Are the two events related?

Only by aircraft type and the coincidence that both are low-cost airlines. The AirAsia event took place in the environs of a tropical storm. Weather does not appear to have been a factor in the Germanwings event.

What seems the most likely theory?

In the early stages following any crash, investigators will keep an open mind. Often, the cause will turn out to be an unforeseen collection of circumstances that combine to cause a disaster. However, a number of pilots and aviation safety experts have postulated that explosive decompression played a part.

The inside of an A320 is pressurised to the equivalent height of about 8,000 feet. When an aircraft is cruising 30,000 feet higher, the air is about 75 per cent thinner - which is impossible for humans to survive for more than a few minutes. The correct drill if there is a decompression - due, for example, to a window popping out or a broken cargo door - is to order the use of oxygen and command a steep descent to around 10,000 feet, at which altitude people can survive without oxygen (although the aircraft interior would, by then, be very cold).
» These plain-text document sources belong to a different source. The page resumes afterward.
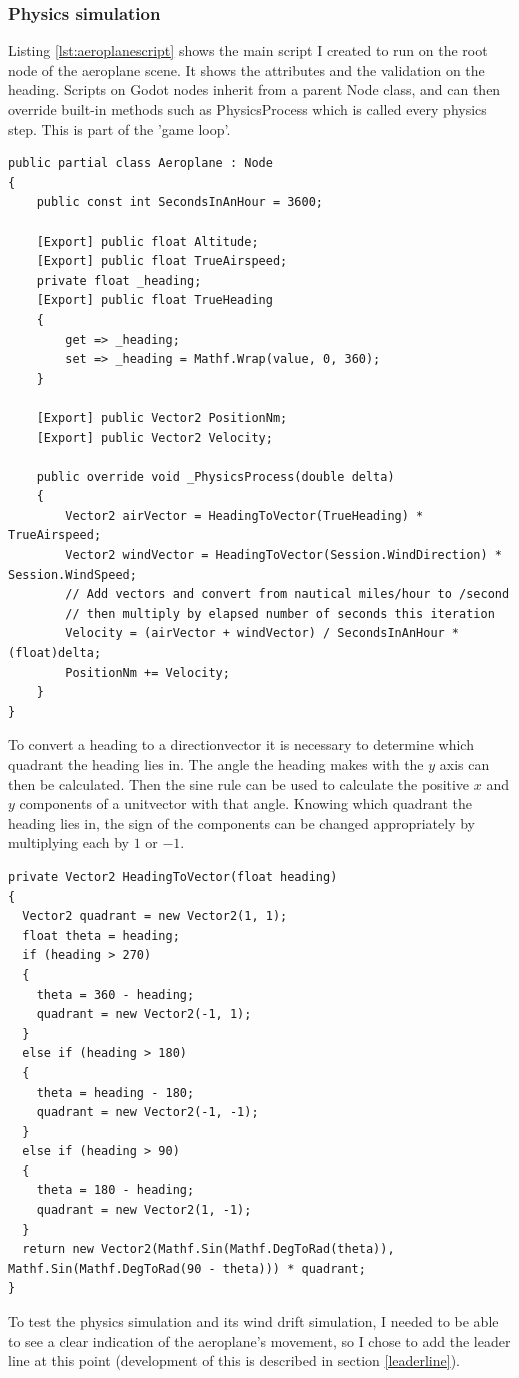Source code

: \documentclass{article}
\begin{document}
\subsubsection{Physics simulation}\label{physicssimulation}
Listing \ref{lst:aeroplanescript} shows the main script I created to run on the root node of the aeroplane scene.
It shows the attributes and the validation on the heading.
Scripts on Godot nodes inherit from a parent Node class, and can then override built-in methods such as PhysicsProcess which is called every physics step.
This is part of the 'game loop'.
\lstset{style=csharp}
\begin{lstlisting}[label={lst:aeroplanescript}, caption=The aeroplane script]
public partial class Aeroplane : Node
{
    public const int SecondsInAnHour = 3600;

    [Export] public float Altitude;
    [Export] public float TrueAirspeed;
    private float _heading;
    [Export] public float TrueHeading
    {
        get => _heading;
        set => _heading = Mathf.Wrap(value, 0, 360);
    }

    [Export] public Vector2 PositionNm;
    [Export] public Vector2 Velocity;

    public override void _PhysicsProcess(double delta)
    {
        Vector2 airVector = HeadingToVector(TrueHeading) * TrueAirspeed;
        Vector2 windVector = HeadingToVector(Session.WindDirection) * Session.WindSpeed;
        // Add vectors and convert from nautical miles/hour to /second
        // then multiply by elapsed number of seconds this iteration
        Velocity = (airVector + windVector) / SecondsInAnHour * (float)delta;
        PositionNm += Velocity;
    }
}
\end{lstlisting}

To convert a \gls{heading} to a \gls{directionvector} it is necessary to determine which \gls{quadrant} the \gls{heading} lies in.
The angle the \gls{heading} makes with the $y$ axis can then be calculated.
Then the sine rule can be used to calculate the positive $x$ and $y$ components of a \gls{unitvector} with that angle.
Knowing which \gls{quadrant} the \gls{heading} lies in, the sign of the components can be changed appropriately by multiplying each by $1$ or $-1$.
\lstset{style=csharp}
\begin{lstlisting}[caption=Converting a heading to a vector]
private Vector2 HeadingToVector(float heading)
{
  Vector2 quadrant = new Vector2(1, 1);
  float theta = heading;
  if (heading > 270)
  {
    theta = 360 - heading;
    quadrant = new Vector2(-1, 1);
  }
  else if (heading > 180)
  {
    theta = heading - 180;
    quadrant = new Vector2(-1, -1);
  }
  else if (heading > 90)
  {
    theta = 180 - heading;
    quadrant = new Vector2(1, -1);
  }
  return new Vector2(Mathf.Sin(Mathf.DegToRad(theta)), Mathf.Sin(Mathf.DegToRad(90 - theta))) * quadrant;
}
\end{lstlisting}
To test the physics simulation and its wind drift simulation, I needed to be able to see a clear indication of the aeroplane's movement, so I chose to add the leader line at this point (development of this is described in section \ref{leaderline}).
\end{document}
If something else intervenes in this process that, for example, prevents the normal flow of oxygen, then all on board would rapidly lose consciousness.
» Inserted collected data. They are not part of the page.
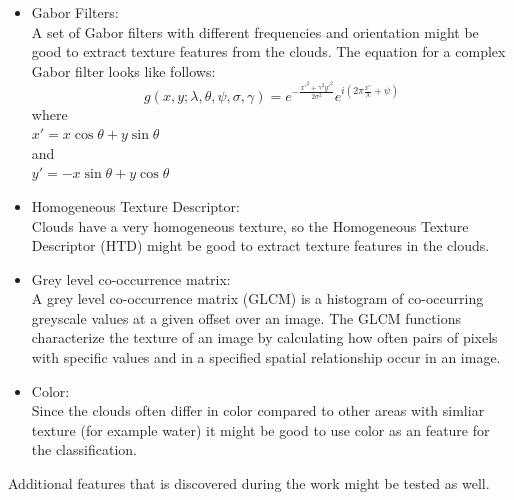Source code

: \documentclass{article}
\begin{document}
\begin{itemize}
\item Gabor Filters: \\
A set of Gabor filters with different frequencies and orientation might be good to extract  texture features from the clouds.
The equation for a complex Gabor filter looks like follows:
\begin{equation}
g(x, y; \lambda, \theta, \psi, \sigma, \gamma) = e^{-\frac{x'^2 + \gamma^2y'^2}{2\sigma^2}}e^{i(2\pi\frac{x'}{\lambda} + \psi)}
\end{equation}
where \\
$x' = x\cos\theta + y\sin\theta$ \\
and \\
$y' = -x\sin\theta + y\cos\theta$

\item Homogeneous Texture Descriptor: \\
Clouds have a very homogeneous texture, so the Homogeneous Texture Descriptor (HTD) might be good to extract texture features in the clouds. 

\item Grey level co-occurrence matrix: \\
A grey level co-occurrence matrix (GLCM) is a histogram of co-occurring greyscale values at a given offset over an image. The GLCM functions characterize the texture of an image by calculating how often pairs of pixels with specific values and in a specified spatial relationship occur in an image.

\item Color: \\
Since the clouds often differ in color compared to other areas with simliar texture (for example water) it might be good to use color as an feature for the classification. 
\end{itemize}
Additional features that is discovered during the work might be tested as well.



\end{document}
What can we make of the absence of any distress call?

Initially it was reported that the pilots issued a Mayday, but this was later corrected: air-traffic controllers declared an emergency when no contact could be made with the plane. That warned other aircraft to avoid the vicinity.
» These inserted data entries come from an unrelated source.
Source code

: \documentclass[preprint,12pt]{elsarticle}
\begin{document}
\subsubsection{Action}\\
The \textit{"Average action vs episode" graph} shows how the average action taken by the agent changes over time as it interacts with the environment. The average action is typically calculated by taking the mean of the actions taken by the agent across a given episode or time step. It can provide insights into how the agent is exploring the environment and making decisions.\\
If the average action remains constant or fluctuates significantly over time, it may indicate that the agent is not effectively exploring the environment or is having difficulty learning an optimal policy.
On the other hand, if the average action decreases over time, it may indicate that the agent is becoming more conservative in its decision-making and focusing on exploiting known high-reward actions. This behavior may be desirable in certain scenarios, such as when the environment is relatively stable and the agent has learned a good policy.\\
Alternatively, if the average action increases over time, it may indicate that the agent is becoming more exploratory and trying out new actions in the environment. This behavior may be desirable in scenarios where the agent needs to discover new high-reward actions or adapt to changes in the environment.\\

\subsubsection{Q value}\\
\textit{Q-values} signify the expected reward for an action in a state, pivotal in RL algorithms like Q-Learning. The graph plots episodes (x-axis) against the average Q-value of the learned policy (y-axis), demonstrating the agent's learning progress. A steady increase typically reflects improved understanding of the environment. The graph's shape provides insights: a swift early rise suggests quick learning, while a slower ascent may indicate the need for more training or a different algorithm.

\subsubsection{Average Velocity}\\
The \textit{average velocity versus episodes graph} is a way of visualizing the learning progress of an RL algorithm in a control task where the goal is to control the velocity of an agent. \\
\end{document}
Every pilot is taught the order of priority during any incident: aviation (keep the plane flying), navigation (work out where you are and where you want to go), communication (let the ground and perhaps other aircraft know your status). It may be that the pilots were so busy on the first two that they had no opportunity to make the call. Or it could be that they were not conscious.

The voice data recorder of the Germanwings jetliner that crashed in the French Alps

How significant is it that the aircraft continued in the same direction when the descent began?

Possibly very significant. In circumstances where at least one pilot is conscious and is dealing with the need to lose height very quickly, they will naturally fly away from mountains - a 180-degree turn would have placed the aircraft in an area where there are a number of available runways - notably Marseille-Provence airport - and no high ground. That points to neither pilots being able to initiate a turn. Also, standard procedure would be to level off at 10,000 feet for the next phase of dealing with the problem; instead, the aircraft kept flying - and descending - into the mountain.

Could terrorism - or other human intervention - have been the cause?

It seems unlikely, though the passenger list will be scrutinised by security authorities in case there are “persons of interest”. If an explosive decompression had been caused by a bomb that was planted on board, the plane would likely have disintegrated at a much higher altitude; as it was, it was tracked until it was relatively low.

A Lufthansa employee signs in a condolence book in Frankfurt, Germany

Might anything have been done to save the aircraft?

Not externally. In the Helios flight 522 incident in Greece a decade ago, a military jet made observations of the flight deck of the stricken 737 and saw the first officer slumped over the controls and the captain’s seat empty. Nothing could be done to help the people on board. The Germanwings tragedy may turn out to be a crash with a similar cause.

A French gendarme makes his way around debris from an Airbus A320 in the mountains, near Seyne-les-Alpes, March 24, 2015

There have been issues with sensors icing up on Airbus aircraft. Could that have happened?

Possibly. It is believed that ice crystals forming in the air-speed indicator on Air France flight 447 - which crashed into the Atlantic on a flight from Rio to Paris - may have started the chain of events that led to the aircraft’s destruction. There have been reports that on a previous Germanwings flight the angle-of-attack sensors - which basically measure the angle between the wing and the horizontal - may have also iced up, and led to inaccurate data being sent to the on-board computer. But there is no evidence of the pilots seeking to over-ride the automatic systems on flight 9525.